● **Problem description**
Answer with a single number: how many lines in the listing below include "contribute"?

● **Entries provided**
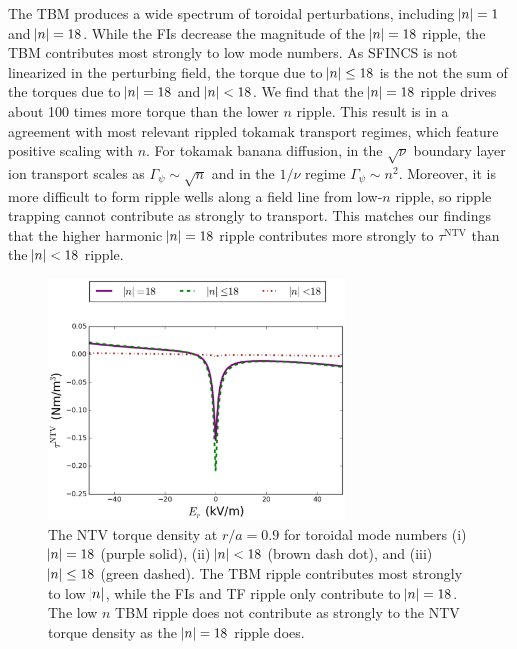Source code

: \documentclass[aip, pop, preprint]{revtex4-1}
\begin{document}
The TBM produces a wide spectrum of toroidal perturbations, including $\abs{n} = 1$ and $\abs{n} = 18$. While the FIs decrease the magnitude of the $\abs{n} =18$ ripple, the TBM contributes most strongly to low mode numbers. As SFINCS is not linearized in the perturbing field, the torque due to $\abs{n} \leq 18$ is the not the sum of the torques due to $\abs{n} = 18$ and $\abs{n} < 18$.  We find that the $\abs{n} = 18$ ripple drives about 100 times more torque than the lower $n$ ripple. This result is in a agreement with most relevant rippled tokamak transport regimes, which feature positive scaling with $n$. For tokamak banana diffusion, in the $\sqrt{\nu}$ boundary layer \cite{Shaing2008} ion transport scales as $\Gamma_{\psi} \sim \sqrt{n}$ and in the $1/\nu$ regime \cite{Shaing2003} $\Gamma_{\psi} \sim n^2$. Moreover, it is more difficult to form ripple wells along a field line from low-$n$ ripple, so ripple trapping cannot contribute as strongly to transport. This matches our findings that the higher harmonic $\abs{n} = 18$ ripple contributes more strongly to $\tau^{\mathrm{NTV}}$ than the $\abs{n} < 18$ ripple. 

\begin{figure}[h!]
\centering
\includegraphics[width=0.7\textwidth]{figure8.eps}
\caption{\label{fig:Torque_comparingTBMandFI} The NTV torque density at $r/a = 0.9$ for toroidal mode numbers (i) $\abs{n} = 18$ (purple solid), (ii) $\abs{n} < 18$ (brown dash dot), and (iii) $\abs{n} \leq 18$ (green dashed). The TBM ripple contributes most strongly to low $\abs{n}$, while the FIs and TF ripple only contribute to $\abs{n} = 18$. The low $n$ TBM ripple does not contribute as strongly to the NTV torque density as the $\abs{n} = 18$ ripple does.}
\end{figure}
\end{document}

● **Output**
2